A few years ago, a leading OTP manufacturer told me, "I can't support FDA oversight. I don't believe in it, and there are too many 'ifs' that could harm my business. But if the FDA does eventually gain jurisdiction, you can bet that we're going to seek classification as a reduced-harm or reduced-risk product."

And that's the holy grail for not only Star Scientific, but many of the cigarette and OTP companies. This explains why these businesses are collectively investing tens of millions of dollars to pioneer new, smoke-free lines that aim to radically reshape the tobacco industry over the next five to eight years.

Star Scientific chairman and president Paul Perito said it right: "It is clear that the means are available for all tobacco companies to reduce well-established toxins in the tobacco they use in manufacturing."

What the tobacco companies are waiting for is to see if the FDA will recognize and establish a tiered approach that modifies the kind of warnings issued on every unit of tobacco.
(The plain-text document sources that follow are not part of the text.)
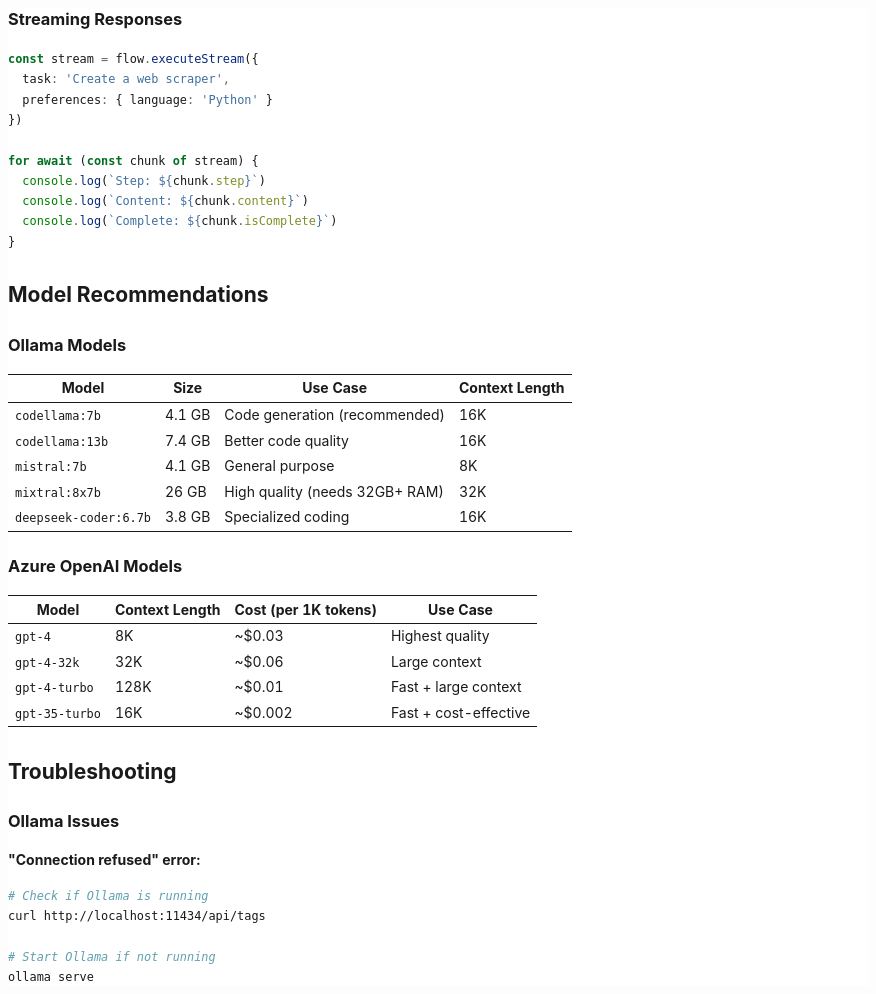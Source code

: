 ### Streaming Responses

```typescript
const stream = flow.executeStream({
  task: 'Create a web scraper',
  preferences: { language: 'Python' }
})

for await (const chunk of stream) {
  console.log(`Step: ${chunk.step}`)
  console.log(`Content: ${chunk.content}`)
  console.log(`Complete: ${chunk.isComplete}`)
}
```

## Model Recommendations

### Ollama Models

| Model | Size | Use Case | Context Length |
|-------|------|----------|----------------|
| `codellama:7b` | 4.1 GB | Code generation (recommended) | 16K |
| `codellama:13b` | 7.4 GB | Better code quality | 16K |
| `mistral:7b` | 4.1 GB | General purpose | 8K |
| `mixtral:8x7b` | 26 GB | High quality (needs 32GB+ RAM) | 32K |
| `deepseek-coder:6.7b` | 3.8 GB | Specialized coding | 16K |

### Azure OpenAI Models

| Model | Context Length | Cost (per 1K tokens) | Use Case |
|-------|----------------|---------------------|----------|
| `gpt-4` | 8K | ~$0.03 | Highest quality |
| `gpt-4-32k` | 32K | ~$0.06 | Large context |
| `gpt-4-turbo` | 128K | ~$0.01 | Fast + large context |
| `gpt-35-turbo` | 16K | ~$0.002 | Fast + cost-effective |

## Troubleshooting

### Ollama Issues

**"Connection refused" error:**
```bash
# Check if Ollama is running
curl http://localhost:11434/api/tags

# Start Ollama if not running
ollama serve
```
Will the agency publicly acknowledge that dissolvable products are "less bad" or "less dangerous" for consumers?

"We're not looking for them to say it's 'better for you'," one tobacco maker told me. "But we also don't want them to say that all tobacco is equally bad for you. And that's where we are today."

FDA's Dilemma

Asked specifically about Star Scientific's planned application, the FDA's tobacco division--the Center for Tobacco Products, led by Dr. Lawrence Deyton--offered a careful response. "On the question about modified-risk products, FDA is not going to speculate about a possible product submission," Kathleen Quinn told CSP Daily News in an email.

"However," said Quinn, acting director of the Center's Office of Health Communication & Education, "modified risk is a provision in the Tobacco Control Act, which outlines a path for manufacturers to legally market a product. Should a company present a modified risk tobacco product to FDA, the agency will evaluate it."
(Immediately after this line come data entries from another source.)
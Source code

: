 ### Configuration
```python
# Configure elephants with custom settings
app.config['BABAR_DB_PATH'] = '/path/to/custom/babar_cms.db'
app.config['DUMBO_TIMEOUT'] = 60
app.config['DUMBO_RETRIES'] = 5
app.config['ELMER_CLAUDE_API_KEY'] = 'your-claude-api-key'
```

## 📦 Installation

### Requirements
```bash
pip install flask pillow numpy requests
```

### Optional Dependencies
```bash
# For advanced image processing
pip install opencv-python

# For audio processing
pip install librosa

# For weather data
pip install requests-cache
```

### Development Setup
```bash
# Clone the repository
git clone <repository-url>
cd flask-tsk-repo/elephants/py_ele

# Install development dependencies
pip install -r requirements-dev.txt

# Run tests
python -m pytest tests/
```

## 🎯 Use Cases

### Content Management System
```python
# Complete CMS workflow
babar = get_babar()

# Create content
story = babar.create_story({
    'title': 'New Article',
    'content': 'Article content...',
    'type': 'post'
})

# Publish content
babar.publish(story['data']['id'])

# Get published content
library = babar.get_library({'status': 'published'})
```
Not surprisingly, the FDA's Center for Tobacco Products walks a delicate tightrope. Empowered by Congress to regulate tobacco, the center has been bombarded by anti-tobacco advocates to ban menthol, to uphold and intensify current marketing restrictions and, essentially, take necessary steps to drastically cut consumption of any and all tobacco products.

These groups assert that any effort by the FDA to establish various grades of risk is no different than the FDA giving its seal of approval for consumers to ingest products inherently bad for them.

At the same time, realpolitik suggests that tobacco is a critical cash cow to city, state and federal coffers; is the funding backbone of the children's health program, SCHIP; employs directly and indirectly hundreds of thousands of people, if not millions; and is a vital industry in parts of the country, from the Carolinas to the Appalachians.

Pro-tobacco advocates received a boost last week when one of their staunchest critics resigned from the FDA Tobacco Products Scientific Advisory Committee (TPSAC), which will be hearing evidence this week about menthol and is expected to issue a recommendation by March. Gregory N. Connelly resigned from the panel, accusing it of being too cautious in attacking menthol and nicotine, according to media reports.

His reaction should not come as a surprise--and should calm the waters among retailers who might reflexively castigate anything government related.

Expect the FDA to tread cautiously when it comes to new arenas of tobacco innovation;that it may very well deliver a middle-road recipe that permits some new forms of tobacco to enter the marketplace, but with restrictions that will be cumbersome but not unworkable.